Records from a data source

====

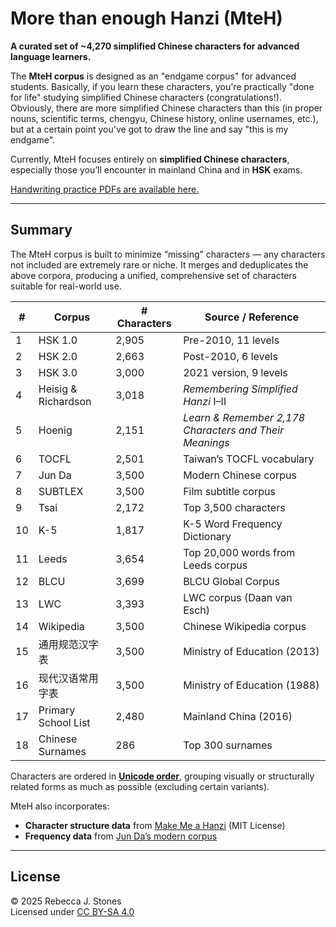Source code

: # More than enough Hanzi (MteH)

**A curated set of ~4,270 simplified Chinese characters for advanced language learners.**  

The **MteH corpus** is designed as an "endgame corpus" for advanced students. Basically, if you learn these characters, you're practically "done for life" studying simplified Chinese characters (congratulations!).  Obviously, there are more simplified Chinese characters than this (in proper nouns, scientific terms, chengyu, Chinese history, online usernames, etc.), but at a certain point you've got to draw the line and say "this is my endgame".

Currently, MteH focuses entirely on **simplified Chinese characters**, especially those you’ll encounter in mainland China and in **HSK** exams.  

[Handwriting practice PDFs are available here.](https://github.com/becky82/mteh/tree/main/versions/v0.1.1)

---

## Summary

The MteH corpus is built to minimize “missing” characters — any characters not included are extremely rare or niche. It merges and deduplicates the above corpora, producing a unified, comprehensive set of characters suitable for real-world use.

<div align="center">

| # | Corpus | # Characters | Source / Reference |
|---|---------|---------------|--------------------|
| 1 | HSK 1.0 | 2,905 | Pre-2010, 11 levels |
| 2 | HSK 2.0 | 2,663 | Post-2010, 6 levels |
| 3 | HSK 3.0 | 3,000 | 2021 version, 9 levels |
| 4 | Heisig & Richardson | 3,018 | *Remembering Simplified Hanzi* I–II |
| 5 | Hoenig | 2,151 | *Learn & Remember 2,178 Characters and Their Meanings* |
| 6 | TOCFL | 2,501 | Taiwan’s TOCFL vocabulary |
| 7 | Jun Da | 3,500 | Modern Chinese corpus |
| 8 | SUBTLEX | 3,500 | Film subtitle corpus |
| 9 | Tsai | 2,172 | Top 3,500 characters |
| 10 | K-5 | 1,817 | K-5 Word Frequency Dictionary |
| 11 | Leeds | 3,654 | Top 20,000 words from Leeds corpus |
| 12 | BLCU | 3,699 | BLCU Global Corpus |
| 13 | LWC | 3,393 | LWC corpus (Daan van Esch) |
| 14 | Wikipedia | 3,500 | Chinese Wikipedia corpus |
| 15 | 通用规范汉字表 | 3,500 | Ministry of Education (2013) |
| 16 | 现代汉语常用字表 | 3,500 | Ministry of Education (1988) |
| 17 | Primary School List | 2,480 | Mainland China (2016) |
| 18 | Chinese Surnames | 286 | Top 300 surnames |

</div>

Characters are ordered in **[Unicode order](https://www.unicode.org/versions/Unicode16.0.0/core-spec/chapter-18/#G11620)**, grouping visually or structurally related forms as much as possible (excluding certain variants).  

MteH also incorporates:  
- **Character structure data** from [Make Me a Hanzi](https://github.com/skishore/makemeahanzi) (MIT License)  
- **Frequency data** from [Jun Da’s modern corpus](http://lingua.mtsu.edu/chinese-computing/statistics/char/list.php?Which=MO)

---

## License

© 2025 Rebecca J. Stones  
Licensed under [CC BY-SA 4.0](https://creativecommons.org/licenses/by-sa/4.0/)
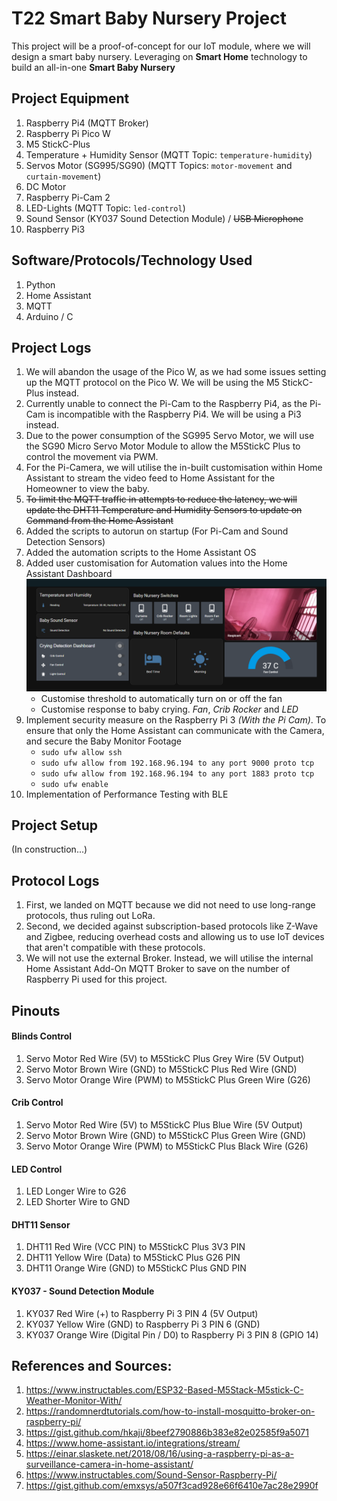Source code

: # T22 Smart Baby Nursery Project
This project will be a proof-of-concept for our IoT module, where we will design a smart baby nursery. Leveraging on **Smart Home** technology to build an all-in-one **Smart Baby Nursery**

## Project Equipment
1. Raspberry Pi4 (MQTT Broker)
2. Raspberry Pi Pico W
3. M5 StickC-Plus
4. Temperature + Humidity Sensor (MQTT Topic: `temperature-humidity`)
5. Servos Motor (SG995/SG90) (MQTT Topics: `motor-movement` and `curtain-movement`)
6. DC Motor
7. Raspberry Pi-Cam 2
8. LED-Lights (MQTT Topic: `led-control`)
9. Sound Sensor (KY037 Sound Detection Module) / ~~USB Microphone~~
10. Raspberry Pi3 

## Software/Protocols/Technology Used
1. Python
2. Home Assistant
3. MQTT
4. Arduino / C

## Project Logs
1. We will abandon the usage of the Pico W, as we had some issues setting up the MQTT protocol on the Pico W. We will be using the M5 StickC-Plus instead.
2. Currently unable to connect the Pi-Cam to the Raspberry Pi4, as the Pi-Cam is incompatible with the Raspberry Pi4. We will be using a Pi3 instead.
3. Due to the power consumption of the SG995 Servo Motor, we will use the SG90 Micro Servo Motor Module to allow the M5StickC Plus to control the movement via PWM.
4. For the Pi-Camera, we will utilise the in-built customisation within Home Assistant to stream the video feed to Home Assistant for the Homeowner to view the baby.
5. ~~To limit the MQTT traffic in attempts to reduce the latency, we will update the DHT11 Temperature and Humidity Sensors to update on Command from the Home Assistant~~
6. Added the scripts to autorun on startup (For Pi-Cam and Sound Detection Sensors)
7. Added the automation scripts to the Home Assistant OS
8. Added user customisation for Automation values into the Home Assistant Dashboard
![Home Assistant Dashboard](dashboard-v1.png)
    * Customise threshold to automatically turn on or off the fan
    * Customise response to baby crying. *Fan*, *Crib Rocker* and *LED*
9. Implement security measure on the Raspberry Pi 3 *(With the Pi Cam)*. To ensure that only the Home Assistant can communicate with the Camera, and secure the Baby Monitor Footage
    * `sudo ufw allow ssh`
    * `sudo ufw allow from 192.168.96.194 to any port 9000 proto tcp`
    * `sudo ufw allow from 192.168.96.194 to any port 1883 proto tcp`
    * `sudo ufw enable`
10. Implementation of Performance Testing with BLE


## Project Setup
(In construction...)

## Protocol Logs
1. First, we landed on MQTT because we did not need to use long-range protocols, thus ruling out LoRa.
2. Second, we decided against subscription-based protocols like Z-Wave and Zigbee, reducing overhead costs and allowing us to use IoT devices that aren't compatible with these protocols.
3. We will not use the external Broker. Instead, we will utilise the internal Home Assistant Add-On MQTT Broker to save on the number of Raspberry Pi used for this project.

## Pinouts
#### Blinds Control
1. Servo Motor Red Wire (5V) to M5StickC Plus Grey Wire (5V Output)
2. Servo Motor Brown Wire (GND) to M5StickC Plus Red Wire (GND)
3. Servo Motor Orange Wire (PWM) to M5StickC Plus Green Wire (G26)

#### Crib Control
1. Servo Motor Red Wire (5V) to M5StickC Plus Blue Wire (5V Output)
2. Servo Motor Brown Wire (GND) to M5StickC Plus Green Wire (GND)
3. Servo Motor Orange Wire (PWM) to M5StickC Plus Black Wire (G26)

#### LED Control
1. LED Longer Wire to G26
2. LED Shorter Wire to GND

#### DHT11 Sensor
1. DHT11 Red Wire (VCC PIN) to M5StickC Plus 3V3 PIN
2. DHT11 Yellow Wire (Data) to M5StickC Plus G26 PIN
3. DHT11 Orange Wire (GND) to M5StickC Plus GND PIN

#### KY037 - Sound Detection Module
1. KY037 Red Wire (+) to Raspberry Pi 3 PIN 4 (5V Output)
2. KY037 Yellow Wire (GND) to Raspberry Pi 3 PIN 6 (GND)
3. KY037 Orange Wire (Digital Pin / D0) to Raspberry Pi 3 PIN 8 (GPIO 14)

## References and Sources:
1. https://www.instructables.com/ESP32-Based-M5Stack-M5stick-C-Weather-Monitor-With/
2. https://randomnerdtutorials.com/how-to-install-mosquitto-broker-on-raspberry-pi/
3. https://gist.github.com/hkaji/8beef2790886b383e82e02585f9a5071
4. https://www.home-assistant.io/integrations/stream/
5. https://einar.slaskete.net/2018/08/16/using-a-raspberry-pi-as-a-surveillance-camera-in-home-assistant/
6. https://www.instructables.com/Sound-Sensor-Raspberry-Pi/
7. https://gist.github.com/emxsys/a507f3cad928e66f6410e7ac28e2990f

====

Copy out each line in the preceding records that contains "Currently".

◆ Result for this task ◆
Currently, MteH focuses entirely on **simplified Chinese characters**, especially those you’ll encounter in mainland China and in **HSK** exams.  
2. Currently unable to connect the Pi-Cam to the Raspberry Pi4, as the Pi-Cam is incompatible with the Raspberry Pi4. We will be using a Pi3 instead.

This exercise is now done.